**PROBLEM REQUIREMENTS:** Somewhere below are a line with "### **Start the Server**" and a later line with "## **Build and Deployment**". Output exactly those lines and all lines between them.

**DATA TO USE:**

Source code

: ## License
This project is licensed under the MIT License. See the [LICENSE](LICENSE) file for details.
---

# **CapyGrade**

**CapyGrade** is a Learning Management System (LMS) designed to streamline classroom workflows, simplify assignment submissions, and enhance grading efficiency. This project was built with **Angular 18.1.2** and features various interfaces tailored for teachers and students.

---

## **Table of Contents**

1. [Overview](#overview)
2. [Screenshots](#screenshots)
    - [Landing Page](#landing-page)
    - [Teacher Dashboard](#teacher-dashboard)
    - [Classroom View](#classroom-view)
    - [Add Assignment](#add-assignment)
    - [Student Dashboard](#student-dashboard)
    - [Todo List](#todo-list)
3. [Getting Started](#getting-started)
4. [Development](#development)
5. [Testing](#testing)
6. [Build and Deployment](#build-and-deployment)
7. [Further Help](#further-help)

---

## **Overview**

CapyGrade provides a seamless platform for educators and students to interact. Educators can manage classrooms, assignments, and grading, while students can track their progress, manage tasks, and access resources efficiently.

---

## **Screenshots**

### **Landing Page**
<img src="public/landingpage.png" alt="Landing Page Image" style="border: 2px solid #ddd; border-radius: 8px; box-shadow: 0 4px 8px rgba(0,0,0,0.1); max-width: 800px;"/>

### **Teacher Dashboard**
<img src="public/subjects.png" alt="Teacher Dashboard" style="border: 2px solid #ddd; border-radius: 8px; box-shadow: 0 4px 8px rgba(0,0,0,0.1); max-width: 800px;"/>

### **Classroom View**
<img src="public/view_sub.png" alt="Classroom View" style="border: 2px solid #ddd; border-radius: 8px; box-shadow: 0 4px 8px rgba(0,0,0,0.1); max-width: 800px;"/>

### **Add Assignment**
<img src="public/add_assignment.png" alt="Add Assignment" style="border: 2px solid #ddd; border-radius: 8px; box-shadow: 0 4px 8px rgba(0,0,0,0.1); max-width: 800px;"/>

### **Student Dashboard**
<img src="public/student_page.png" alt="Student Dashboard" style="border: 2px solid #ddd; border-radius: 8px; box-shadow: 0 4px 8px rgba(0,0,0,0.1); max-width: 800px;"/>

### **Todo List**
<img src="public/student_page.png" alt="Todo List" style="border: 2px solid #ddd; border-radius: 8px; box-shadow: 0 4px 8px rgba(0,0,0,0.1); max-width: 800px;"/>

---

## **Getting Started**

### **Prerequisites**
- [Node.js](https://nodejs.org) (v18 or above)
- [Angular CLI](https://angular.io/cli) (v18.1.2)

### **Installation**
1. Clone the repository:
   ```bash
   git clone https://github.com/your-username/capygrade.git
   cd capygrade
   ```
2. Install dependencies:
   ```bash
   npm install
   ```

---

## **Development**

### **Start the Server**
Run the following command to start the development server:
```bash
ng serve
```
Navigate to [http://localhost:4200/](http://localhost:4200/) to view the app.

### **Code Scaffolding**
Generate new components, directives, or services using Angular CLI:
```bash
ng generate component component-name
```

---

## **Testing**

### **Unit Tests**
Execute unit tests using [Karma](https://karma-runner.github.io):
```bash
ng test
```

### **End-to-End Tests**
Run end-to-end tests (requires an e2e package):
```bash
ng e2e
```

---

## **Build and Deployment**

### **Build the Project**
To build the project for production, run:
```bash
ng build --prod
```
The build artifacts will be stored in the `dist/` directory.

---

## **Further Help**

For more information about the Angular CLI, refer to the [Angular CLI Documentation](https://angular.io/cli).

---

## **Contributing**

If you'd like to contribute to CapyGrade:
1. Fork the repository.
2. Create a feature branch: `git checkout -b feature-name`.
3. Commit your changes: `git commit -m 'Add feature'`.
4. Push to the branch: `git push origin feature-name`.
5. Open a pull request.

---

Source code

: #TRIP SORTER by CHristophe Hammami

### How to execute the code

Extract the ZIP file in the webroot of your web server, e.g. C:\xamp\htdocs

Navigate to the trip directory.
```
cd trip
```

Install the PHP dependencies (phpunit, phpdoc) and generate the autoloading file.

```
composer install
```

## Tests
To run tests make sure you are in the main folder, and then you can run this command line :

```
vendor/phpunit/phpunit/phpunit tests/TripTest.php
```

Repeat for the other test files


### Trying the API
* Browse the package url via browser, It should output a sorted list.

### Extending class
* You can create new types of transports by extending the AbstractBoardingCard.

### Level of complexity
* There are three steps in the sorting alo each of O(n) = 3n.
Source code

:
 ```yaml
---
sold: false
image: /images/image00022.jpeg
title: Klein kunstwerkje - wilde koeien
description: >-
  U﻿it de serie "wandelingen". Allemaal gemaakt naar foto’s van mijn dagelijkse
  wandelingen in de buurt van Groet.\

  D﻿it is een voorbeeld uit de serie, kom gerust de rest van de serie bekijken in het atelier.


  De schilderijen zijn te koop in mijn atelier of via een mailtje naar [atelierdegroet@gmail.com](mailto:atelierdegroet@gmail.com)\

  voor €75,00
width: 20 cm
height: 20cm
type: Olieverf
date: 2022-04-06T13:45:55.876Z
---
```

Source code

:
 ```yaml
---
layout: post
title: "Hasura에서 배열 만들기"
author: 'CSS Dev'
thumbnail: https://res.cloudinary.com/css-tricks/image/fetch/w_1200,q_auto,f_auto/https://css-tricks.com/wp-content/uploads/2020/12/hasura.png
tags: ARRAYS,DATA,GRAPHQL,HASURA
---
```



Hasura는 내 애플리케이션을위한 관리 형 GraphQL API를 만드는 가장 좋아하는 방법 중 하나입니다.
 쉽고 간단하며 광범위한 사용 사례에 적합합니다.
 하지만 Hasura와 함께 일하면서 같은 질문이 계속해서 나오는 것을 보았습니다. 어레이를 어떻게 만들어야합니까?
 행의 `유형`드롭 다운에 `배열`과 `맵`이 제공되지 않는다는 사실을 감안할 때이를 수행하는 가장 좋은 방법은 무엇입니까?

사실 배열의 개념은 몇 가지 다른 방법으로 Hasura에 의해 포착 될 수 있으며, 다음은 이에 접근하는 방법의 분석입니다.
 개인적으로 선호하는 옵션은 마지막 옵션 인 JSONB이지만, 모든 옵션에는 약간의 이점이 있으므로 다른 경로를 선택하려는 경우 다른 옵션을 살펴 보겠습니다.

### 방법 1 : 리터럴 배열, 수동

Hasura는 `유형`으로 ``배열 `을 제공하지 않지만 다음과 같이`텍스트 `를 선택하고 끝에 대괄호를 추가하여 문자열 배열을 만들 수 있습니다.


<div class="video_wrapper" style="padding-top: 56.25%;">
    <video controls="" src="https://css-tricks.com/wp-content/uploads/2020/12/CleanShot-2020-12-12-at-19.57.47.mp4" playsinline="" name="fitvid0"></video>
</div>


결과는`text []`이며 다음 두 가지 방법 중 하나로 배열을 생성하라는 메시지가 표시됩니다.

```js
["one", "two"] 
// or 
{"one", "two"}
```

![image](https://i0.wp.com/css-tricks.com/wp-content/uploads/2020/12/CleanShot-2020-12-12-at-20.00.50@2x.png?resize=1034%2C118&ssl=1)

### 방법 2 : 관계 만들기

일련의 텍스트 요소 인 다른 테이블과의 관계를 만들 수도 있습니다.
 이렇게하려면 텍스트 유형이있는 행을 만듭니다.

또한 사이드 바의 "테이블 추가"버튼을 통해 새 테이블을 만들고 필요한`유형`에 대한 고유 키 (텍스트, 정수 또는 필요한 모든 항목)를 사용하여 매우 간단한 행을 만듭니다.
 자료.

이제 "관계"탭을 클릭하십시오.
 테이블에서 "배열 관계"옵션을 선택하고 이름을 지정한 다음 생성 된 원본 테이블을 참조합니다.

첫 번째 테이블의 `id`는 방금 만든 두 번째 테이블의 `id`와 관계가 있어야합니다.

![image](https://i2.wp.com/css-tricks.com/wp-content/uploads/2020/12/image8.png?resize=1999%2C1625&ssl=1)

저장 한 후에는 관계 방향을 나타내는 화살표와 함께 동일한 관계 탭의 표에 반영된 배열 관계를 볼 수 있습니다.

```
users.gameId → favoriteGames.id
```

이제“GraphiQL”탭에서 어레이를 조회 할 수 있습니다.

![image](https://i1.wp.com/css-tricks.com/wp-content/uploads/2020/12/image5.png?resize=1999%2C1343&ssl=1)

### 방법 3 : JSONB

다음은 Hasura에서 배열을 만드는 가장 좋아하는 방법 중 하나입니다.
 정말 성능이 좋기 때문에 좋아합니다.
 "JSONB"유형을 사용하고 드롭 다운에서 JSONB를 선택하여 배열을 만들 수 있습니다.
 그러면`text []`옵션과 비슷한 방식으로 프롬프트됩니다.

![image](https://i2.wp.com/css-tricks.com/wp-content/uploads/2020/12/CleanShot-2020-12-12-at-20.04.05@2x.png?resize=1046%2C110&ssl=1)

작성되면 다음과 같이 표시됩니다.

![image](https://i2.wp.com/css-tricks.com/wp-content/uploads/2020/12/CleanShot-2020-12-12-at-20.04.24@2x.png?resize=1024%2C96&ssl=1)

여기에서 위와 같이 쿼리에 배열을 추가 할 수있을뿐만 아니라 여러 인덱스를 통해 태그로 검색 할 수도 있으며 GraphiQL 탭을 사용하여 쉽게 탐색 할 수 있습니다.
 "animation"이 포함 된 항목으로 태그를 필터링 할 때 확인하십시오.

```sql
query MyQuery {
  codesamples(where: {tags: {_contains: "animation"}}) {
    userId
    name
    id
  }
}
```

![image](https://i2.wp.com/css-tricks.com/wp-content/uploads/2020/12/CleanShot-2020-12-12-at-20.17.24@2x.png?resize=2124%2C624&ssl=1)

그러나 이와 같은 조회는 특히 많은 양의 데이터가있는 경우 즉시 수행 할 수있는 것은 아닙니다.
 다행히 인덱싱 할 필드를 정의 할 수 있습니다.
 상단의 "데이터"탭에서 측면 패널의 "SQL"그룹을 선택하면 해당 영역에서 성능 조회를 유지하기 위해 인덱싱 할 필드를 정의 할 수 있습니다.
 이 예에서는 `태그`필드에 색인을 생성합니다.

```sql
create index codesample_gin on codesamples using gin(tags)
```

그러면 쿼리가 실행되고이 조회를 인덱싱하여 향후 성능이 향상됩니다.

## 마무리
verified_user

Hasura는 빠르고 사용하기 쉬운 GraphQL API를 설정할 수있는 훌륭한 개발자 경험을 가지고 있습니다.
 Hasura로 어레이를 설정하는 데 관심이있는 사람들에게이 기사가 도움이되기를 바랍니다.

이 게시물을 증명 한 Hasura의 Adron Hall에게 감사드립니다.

**YOUR SOLUTION:**
### **Start the Server**
Run the following command to start the development server:
```bash
ng serve
```
Navigate to [http://localhost:4200/](http://localhost:4200/) to view the app.

### **Code Scaffolding**
Generate new components, directives, or services using Angular CLI:
```bash
ng generate component component-name
```

---

## **Testing**

### **Unit Tests**
Execute unit tests using [Karma](https://karma-runner.github.io):
```bash
ng test
```

### **End-to-End Tests**
Run end-to-end tests (requires an e2e package):
```bash
ng e2e
```

---

## **Build and Deployment**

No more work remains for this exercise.